In Section 1.6 of Condensed Matter Field Theory by Altland and Simons, they prove Noether's theorem. In order to do so, they consider an infinitesimal transformation of the coordinates and the field:
$$ \begin{align} x_\mu \to x'_\mu =& x_\mu + \left.\frac{\partial x_\mu}{\partial \omega_a}\right|_{\omega = 0} \omega_a(x), \cr \phi^i(x) \to \phi'^i(x') =& \phi^i(x) + \omega_a(x) F^i_a[\phi]\end{align}\tag{1.42} $$
to linear order in a set of parameter functions $\{\omega_a\}$ characterizing the transformation, where the functionals $\{F^i_a\}$ can depend on the coordinate $x$ and define the incremental change $\phi'(x') - \phi(x)$.
They then compute the change $\Delta S$ in the action to linear order in $\omega_a$ as
$$ \Delta S = \int d^m x'\, \mathcal{L}(\phi'^i(x'), \partial_{x'_\mu}\phi'^i(x')) - \int d^m x \,\mathcal{L}(\phi^i(x), \partial_{x_\mu} \phi^i(x)) $$
$$ = \int d^m x\, (1 + \partial_\mu (\omega_a \partial_{\omega_a} x_\mu)) \mathcal{L}(\phi^i + F^i_a \omega_a, (\partial_{\mu \nu} - \partial_\mu (\omega_a \partial_{\omega_a} x_\nu)) \partial_\nu (\phi^i + F^i_a \omega_a)) - \int d^m x \, \mathcal{L}(\phi^i(x), \partial_\mu \phi^i(x)). $$
I calculated this myself and got the same answer as them. Up to this point, they do not use the fact that the transformation is a symmetry transformation. Next, they say if the transformation is a symmetry, then for constant parameters $\omega_a$, the action difference $\Delta S$ vanishes. Then, the remaining terms in $\Delta S$ are proportional to $\partial^\mu \omega_a$ (which vanishes when $\omega_a$ is constant) and are given by
$$ \Delta S = -\int d^m x \, j_\mu^a(x) \partial^\mu \omega_a,\tag{p.33} $$
where the Noether current is given by
$$ j^a_\mu = \left.\left(\frac{\partial \mathcal{L}}{\partial(\partial_\mu \phi^i)}\partial_\nu \phi^i - \mathcal{L} \delta_{\mu \nu}\right)\frac{\partial x_\nu}{\partial \omega_a}\right\vert_{\omega = 0} - \frac{\partial \mathcal{L}}{\partial(\partial_\mu \phi^i)} F^i_a.\tag{1.43} $$
They then claim that since the linear variation of the action in any parameter must vanish on-shell (because the equations of motions hold classically), it follows that $\partial^\mu j_\mu^a = 0$.

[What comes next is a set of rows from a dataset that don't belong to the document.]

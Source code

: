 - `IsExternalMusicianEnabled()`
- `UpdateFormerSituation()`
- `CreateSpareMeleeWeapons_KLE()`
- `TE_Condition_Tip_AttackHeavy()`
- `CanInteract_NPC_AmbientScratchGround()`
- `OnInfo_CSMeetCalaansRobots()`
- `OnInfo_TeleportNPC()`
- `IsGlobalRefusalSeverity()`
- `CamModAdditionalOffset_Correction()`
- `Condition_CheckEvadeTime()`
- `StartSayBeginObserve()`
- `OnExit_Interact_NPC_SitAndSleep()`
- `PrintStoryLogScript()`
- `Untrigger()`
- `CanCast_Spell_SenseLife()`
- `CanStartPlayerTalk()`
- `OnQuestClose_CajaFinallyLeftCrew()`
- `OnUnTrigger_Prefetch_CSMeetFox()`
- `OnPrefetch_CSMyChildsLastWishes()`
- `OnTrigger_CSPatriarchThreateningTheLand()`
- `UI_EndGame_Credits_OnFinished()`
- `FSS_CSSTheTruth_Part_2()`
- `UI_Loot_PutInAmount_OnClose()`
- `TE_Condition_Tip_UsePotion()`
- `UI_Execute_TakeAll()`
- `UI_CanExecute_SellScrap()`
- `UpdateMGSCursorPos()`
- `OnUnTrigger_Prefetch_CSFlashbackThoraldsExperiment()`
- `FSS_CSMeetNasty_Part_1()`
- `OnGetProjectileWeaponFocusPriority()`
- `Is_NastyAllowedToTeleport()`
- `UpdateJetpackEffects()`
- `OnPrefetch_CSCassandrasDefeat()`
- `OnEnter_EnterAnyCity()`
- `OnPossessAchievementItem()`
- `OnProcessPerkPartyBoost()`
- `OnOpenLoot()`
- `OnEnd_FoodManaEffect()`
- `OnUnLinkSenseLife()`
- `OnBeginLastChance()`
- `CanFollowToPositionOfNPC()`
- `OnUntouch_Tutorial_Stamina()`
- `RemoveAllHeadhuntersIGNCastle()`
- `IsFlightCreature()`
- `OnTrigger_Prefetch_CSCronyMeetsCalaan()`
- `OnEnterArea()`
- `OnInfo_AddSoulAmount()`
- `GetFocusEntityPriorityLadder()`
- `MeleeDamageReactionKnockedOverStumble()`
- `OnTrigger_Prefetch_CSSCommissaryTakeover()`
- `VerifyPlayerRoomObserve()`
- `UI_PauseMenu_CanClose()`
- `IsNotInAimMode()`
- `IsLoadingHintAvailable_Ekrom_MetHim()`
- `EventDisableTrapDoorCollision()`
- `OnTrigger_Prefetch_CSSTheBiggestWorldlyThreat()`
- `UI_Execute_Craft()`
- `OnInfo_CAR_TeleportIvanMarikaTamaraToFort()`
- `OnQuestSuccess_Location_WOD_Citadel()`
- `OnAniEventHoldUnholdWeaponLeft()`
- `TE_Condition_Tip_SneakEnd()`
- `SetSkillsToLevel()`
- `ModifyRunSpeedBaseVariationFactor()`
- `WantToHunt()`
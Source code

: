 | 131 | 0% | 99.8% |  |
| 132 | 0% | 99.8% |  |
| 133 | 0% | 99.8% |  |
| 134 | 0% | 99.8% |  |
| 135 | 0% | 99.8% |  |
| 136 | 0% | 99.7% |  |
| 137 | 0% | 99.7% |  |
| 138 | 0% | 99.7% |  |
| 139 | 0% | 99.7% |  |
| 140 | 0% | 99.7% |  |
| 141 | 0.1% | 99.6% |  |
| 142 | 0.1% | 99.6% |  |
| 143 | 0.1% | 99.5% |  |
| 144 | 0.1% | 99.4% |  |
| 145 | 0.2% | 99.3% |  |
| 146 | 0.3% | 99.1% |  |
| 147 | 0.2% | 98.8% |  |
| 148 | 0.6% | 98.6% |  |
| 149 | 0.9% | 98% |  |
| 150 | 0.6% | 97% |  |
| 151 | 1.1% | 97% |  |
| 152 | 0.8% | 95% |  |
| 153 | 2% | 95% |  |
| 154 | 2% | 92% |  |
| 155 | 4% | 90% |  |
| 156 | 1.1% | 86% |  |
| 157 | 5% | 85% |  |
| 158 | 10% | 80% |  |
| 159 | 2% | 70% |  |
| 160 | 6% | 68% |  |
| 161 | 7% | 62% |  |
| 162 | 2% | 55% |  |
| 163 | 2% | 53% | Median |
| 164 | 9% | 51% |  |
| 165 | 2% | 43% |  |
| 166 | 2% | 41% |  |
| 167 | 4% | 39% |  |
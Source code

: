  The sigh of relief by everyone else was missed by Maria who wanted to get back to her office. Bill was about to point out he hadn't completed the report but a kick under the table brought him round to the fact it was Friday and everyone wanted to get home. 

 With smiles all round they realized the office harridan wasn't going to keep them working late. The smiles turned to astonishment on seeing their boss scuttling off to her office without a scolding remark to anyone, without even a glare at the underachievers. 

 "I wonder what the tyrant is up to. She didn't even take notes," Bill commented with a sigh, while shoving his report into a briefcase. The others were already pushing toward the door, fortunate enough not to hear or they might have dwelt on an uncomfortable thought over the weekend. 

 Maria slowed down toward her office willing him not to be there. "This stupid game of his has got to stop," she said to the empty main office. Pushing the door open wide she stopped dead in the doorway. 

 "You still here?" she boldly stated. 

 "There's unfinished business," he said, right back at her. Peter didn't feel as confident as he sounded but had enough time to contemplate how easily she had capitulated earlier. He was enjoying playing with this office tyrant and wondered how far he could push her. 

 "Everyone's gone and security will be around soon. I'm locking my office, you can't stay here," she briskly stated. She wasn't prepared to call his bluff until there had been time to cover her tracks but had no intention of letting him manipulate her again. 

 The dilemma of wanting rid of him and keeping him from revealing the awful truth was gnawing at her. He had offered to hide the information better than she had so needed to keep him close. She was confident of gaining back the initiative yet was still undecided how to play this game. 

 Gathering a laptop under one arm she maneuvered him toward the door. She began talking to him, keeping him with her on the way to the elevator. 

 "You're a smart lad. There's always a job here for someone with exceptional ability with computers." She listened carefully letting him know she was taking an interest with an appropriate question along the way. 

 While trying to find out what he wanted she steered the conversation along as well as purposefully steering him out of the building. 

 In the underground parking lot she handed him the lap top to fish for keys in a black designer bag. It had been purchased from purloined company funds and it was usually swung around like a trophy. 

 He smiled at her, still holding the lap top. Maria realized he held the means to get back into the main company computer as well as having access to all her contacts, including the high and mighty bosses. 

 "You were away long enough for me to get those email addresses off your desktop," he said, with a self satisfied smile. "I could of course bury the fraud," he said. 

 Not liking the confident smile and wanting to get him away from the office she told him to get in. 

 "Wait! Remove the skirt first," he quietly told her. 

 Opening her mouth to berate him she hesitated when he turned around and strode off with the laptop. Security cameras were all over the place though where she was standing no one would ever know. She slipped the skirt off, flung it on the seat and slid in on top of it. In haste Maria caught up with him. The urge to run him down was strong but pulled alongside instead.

I tried working this out by myself, and it seems to me like this only holds in general if the symmetry is a symmetry of the Lagrangian and does not hold in general if the symmetry is only a symmetry of the action, because in this case, we would have to add additional terms to the Noether current due to boundary terms. Is this correct, or am I missing something that allows their proof to work for symmetries of the action as well?